Tips for Couples Becoming Empty Nesters

Some people will be perfectly able to manage their empty nest syndrome effects without the need for outside intervention. Others will not be so fortunate.

No matter which side you fall own, it will be helpful to practice love, patience, and understanding with yourself to limit shame and guilt.

Plan and Prepare

If your youngest child is about to transition to a new stage in life, you might experience empty nest syndrome. Instead of passively waiting to be affected by symptoms, begin the planning and preparation now for what could happen in the future. In this situation, there is no harm in being too prepared.

Assess Your State

If you have already been noticing the changes in your mood, thoughts, and behaviors, congratulations. You have already started the treatment process. Unless you can know where you are at, you cannot move forward.

Talk About it

Now that you have some idea of your experience, tell as many trusted supports as you can. All mental health conditions breed a sense of secrecy that only makes situations worse.

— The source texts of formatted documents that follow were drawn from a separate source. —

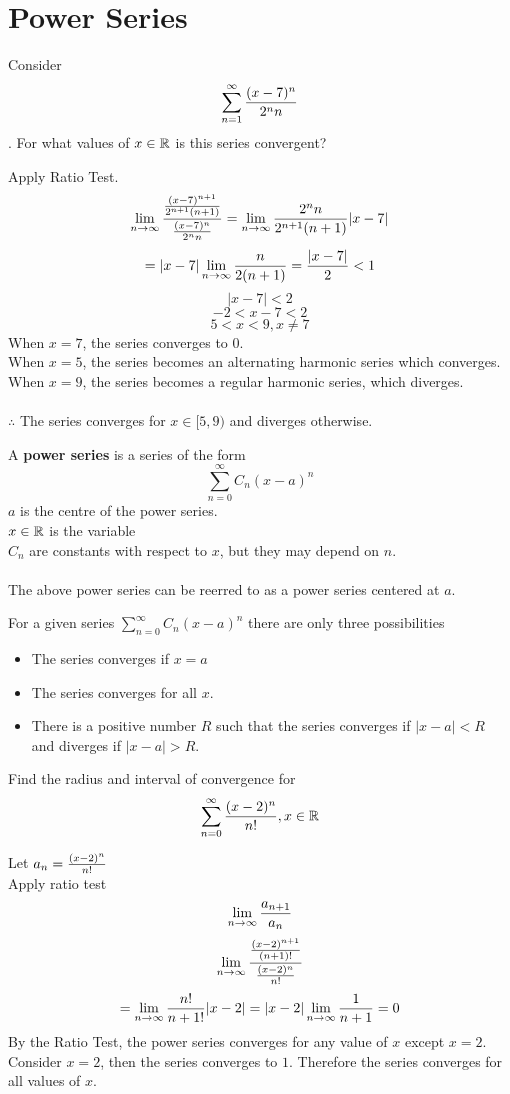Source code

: \documentclass[english, 12pt]{article}
\begin{document}
\section{Power Series}
\begin{exmp}
Consider
\[ \sum_{n=1}^\infty \frac{(x-7)^n}{2^n n} \].
For what values of $x \in {\mathbb{R}}$ is this series convergent?
\begin{sol}
Apply Ratio Test.
\[\lim_{n\to\infty} \frac{\frac{(x-7)^{n+1}}{2^{n+1}(n+1)}}{\frac{(x-7)^n}{2^n n}} = \lim_{n\to\infty} \frac{2^n n}{2^{n+1}(n+1)} |x-7| \]
\[= |x-7| \lim_{n\to\infty} \frac{n}{2(n+1)} = \frac{|x-7|}{2} < 1 \]
\[ |x-7| < 2 \]
\[ -2 < x-7 < 2 \]
\[ 5 < x < 9, x \neq 7 \]
When $x=7$, the series converges to $0$.\\
When $x=5$, the series becomes an alternating harmonic series which converges.\\
When $x=9$, the series becomes a regular harmonic series, which diverges.\\\\
$\therefore$ The series converges for $x \in [5,9)$ and diverges otherwise.
\end{sol}
\end{exmp}
\begin{defn}
A \textbf{power series} is a series of the form 
\[\sum_{n=0}^\infty C_{n} (x-a)^n\]
$a$ is the centre of the power series.\\
$x \in {\mathbb{R}}$ is the variable\\
$C_{n}$ are constants with respect to $x$, but they may depend on $n$.\\\\
The above power series can be reerred to as a power series centered at $a$.
\end{defn}
\begin{thrm}
For a given series $\sum_{n=0}^\infty C_{n} (x-a)^n$ there are only three possibilities
\begin{itemize}
\item The series converges if $x =a$
\item The series converges for all $x$.
\item There is a positive number $R$ such that the series converges if $|x-a|<R$ and diverges if $|x-a| > R$.
\end{itemize}
\end{thrm}
\begin{exmp}
Find the radius and interval of convergence for 
\[\sum_{n=0}^\infty \frac{(x-2)^n}{n!}, x \in {\mathbb{R}}\]
\begin{sol}
Let $a_{n} = \frac{(x-2)^n}{n!}$\\
Apply ratio test
\[ \lim_{n\to\infty} \frac{a_{n+1}}{a_{n}} \]
\[ \lim_{n\to\infty} \frac{\frac{(x-2)^{n+1}}{(n+1)!}}{\frac{(x-2)^n}{n!}}\]
\[ = \lim_{n\to\infty} \frac{n!}{n+1!} |x - 2| = |x-2| \lim_{n\to\infty} \frac{1}{n+1} = 0 \]
By the Ratio Test, the power series converges for any value of $x$ except $x = 2$. Consider $x = 2$, then the series converges to $1$. Therefore the series converges for all values of $x$.
\end{sol}
\end{exmp}
\end{document}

By telling your loved ones, you reduce the stigma of empty nest syndrome. You also open yourself up to the possibility of gaining helpful insights from people with previous experience managing the condition.

Find New Directions

A central factor in coping with empty nest syndrome is having other activities and interests available to fill in the gap left by parenting. Some mistakenly try to maintain a tight grasp on their children, but this only damages the relationship and avoids the real issue.

Make it a point to rediscover old or experiment with new hobbies. When empty nest syndrome presents, it is the perfect opportunity to learn a new language, join a team, improve your physical fitness, travel to places you’ve always wanted to visit or take a cooking class.

Empty nest syndrome worsens if you stay stuck in the past and improves when you focus on the promise of the future. With enough time and support, you can adapt to your new role in life. Perhaps these years will be your best years.